In the entries below, some lines contain "averaged"; work out how many and answer with the figure only.

---------- Provided data

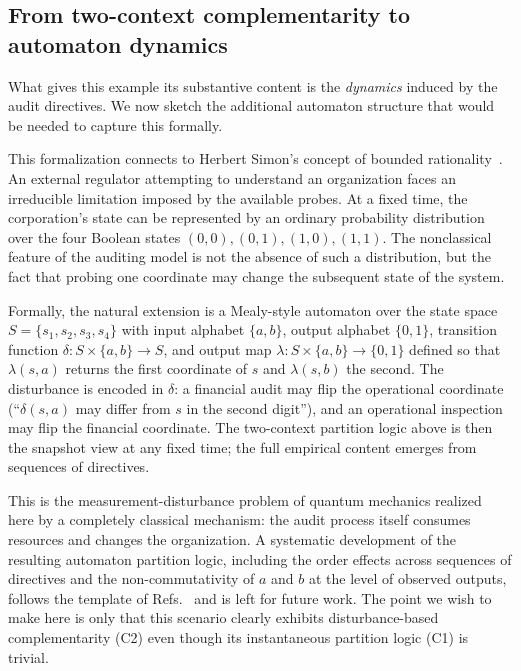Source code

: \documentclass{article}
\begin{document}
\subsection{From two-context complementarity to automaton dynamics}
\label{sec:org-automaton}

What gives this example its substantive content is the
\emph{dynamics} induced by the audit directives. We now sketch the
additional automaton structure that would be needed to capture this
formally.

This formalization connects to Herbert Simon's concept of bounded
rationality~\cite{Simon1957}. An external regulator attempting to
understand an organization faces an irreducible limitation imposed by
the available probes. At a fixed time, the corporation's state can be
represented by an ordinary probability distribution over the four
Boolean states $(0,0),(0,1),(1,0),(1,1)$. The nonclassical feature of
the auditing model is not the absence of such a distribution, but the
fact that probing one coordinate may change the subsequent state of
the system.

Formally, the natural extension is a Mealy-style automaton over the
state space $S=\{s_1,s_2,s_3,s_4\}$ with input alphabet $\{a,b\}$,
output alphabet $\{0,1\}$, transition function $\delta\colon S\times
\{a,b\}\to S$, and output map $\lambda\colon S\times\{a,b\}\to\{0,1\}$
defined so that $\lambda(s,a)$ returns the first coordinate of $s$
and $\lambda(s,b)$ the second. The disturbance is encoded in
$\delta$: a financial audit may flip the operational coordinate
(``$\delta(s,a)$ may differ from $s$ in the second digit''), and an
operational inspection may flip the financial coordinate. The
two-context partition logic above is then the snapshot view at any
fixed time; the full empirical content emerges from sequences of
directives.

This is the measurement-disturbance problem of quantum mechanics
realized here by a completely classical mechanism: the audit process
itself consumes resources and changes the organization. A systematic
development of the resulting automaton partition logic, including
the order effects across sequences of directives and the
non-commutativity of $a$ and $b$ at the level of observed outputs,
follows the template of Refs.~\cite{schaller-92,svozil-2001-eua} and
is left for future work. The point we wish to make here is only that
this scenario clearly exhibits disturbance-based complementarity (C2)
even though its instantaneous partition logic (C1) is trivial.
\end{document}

--------------------
---------- Provided data

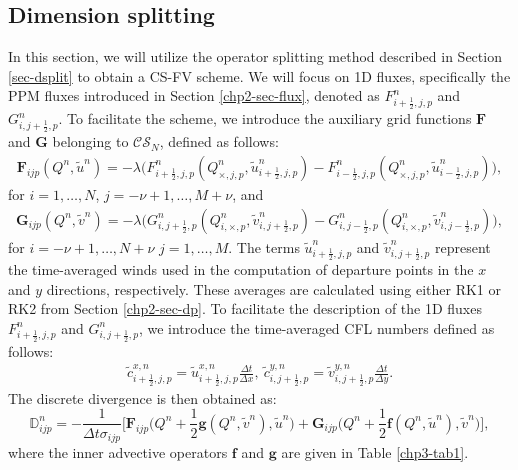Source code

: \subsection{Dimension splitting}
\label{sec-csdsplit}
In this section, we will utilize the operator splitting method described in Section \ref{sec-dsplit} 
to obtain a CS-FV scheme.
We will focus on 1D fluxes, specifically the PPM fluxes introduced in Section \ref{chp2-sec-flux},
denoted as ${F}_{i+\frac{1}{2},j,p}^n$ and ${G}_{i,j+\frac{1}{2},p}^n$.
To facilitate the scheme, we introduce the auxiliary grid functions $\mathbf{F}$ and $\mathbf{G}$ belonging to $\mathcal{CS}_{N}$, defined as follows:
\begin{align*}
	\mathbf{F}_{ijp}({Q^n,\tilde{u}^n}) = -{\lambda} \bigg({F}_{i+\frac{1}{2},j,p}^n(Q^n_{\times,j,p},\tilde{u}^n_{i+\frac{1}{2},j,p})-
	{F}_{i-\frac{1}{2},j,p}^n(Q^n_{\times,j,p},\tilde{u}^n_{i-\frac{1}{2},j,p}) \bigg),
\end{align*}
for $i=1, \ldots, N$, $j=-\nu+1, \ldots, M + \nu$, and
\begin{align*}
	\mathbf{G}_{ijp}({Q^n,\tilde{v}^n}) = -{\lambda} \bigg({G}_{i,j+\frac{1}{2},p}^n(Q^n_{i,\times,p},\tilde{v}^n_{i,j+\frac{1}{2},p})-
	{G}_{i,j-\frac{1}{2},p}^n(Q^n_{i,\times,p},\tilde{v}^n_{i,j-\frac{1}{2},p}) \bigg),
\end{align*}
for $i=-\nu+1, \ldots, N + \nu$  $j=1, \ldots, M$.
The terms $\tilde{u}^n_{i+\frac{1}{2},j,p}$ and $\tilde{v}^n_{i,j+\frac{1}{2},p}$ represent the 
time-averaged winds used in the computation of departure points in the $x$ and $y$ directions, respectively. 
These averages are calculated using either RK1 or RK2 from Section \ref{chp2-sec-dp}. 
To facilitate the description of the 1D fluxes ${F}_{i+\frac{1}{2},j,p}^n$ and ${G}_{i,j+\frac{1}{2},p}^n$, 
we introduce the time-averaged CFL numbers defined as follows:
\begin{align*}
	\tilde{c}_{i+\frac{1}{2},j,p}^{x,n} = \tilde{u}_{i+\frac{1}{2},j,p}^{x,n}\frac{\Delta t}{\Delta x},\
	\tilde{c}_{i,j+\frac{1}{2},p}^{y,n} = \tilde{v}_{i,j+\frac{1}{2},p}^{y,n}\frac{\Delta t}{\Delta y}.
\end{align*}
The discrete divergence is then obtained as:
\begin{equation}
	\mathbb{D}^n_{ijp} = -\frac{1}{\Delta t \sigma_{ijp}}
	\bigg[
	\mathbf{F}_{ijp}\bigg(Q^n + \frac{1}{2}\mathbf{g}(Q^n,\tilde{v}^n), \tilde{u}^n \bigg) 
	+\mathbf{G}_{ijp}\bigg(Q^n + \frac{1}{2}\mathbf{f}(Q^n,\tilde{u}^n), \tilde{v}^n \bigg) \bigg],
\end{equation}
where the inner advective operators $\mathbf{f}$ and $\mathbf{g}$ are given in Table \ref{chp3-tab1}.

--------------------

▶ Exercise response: 2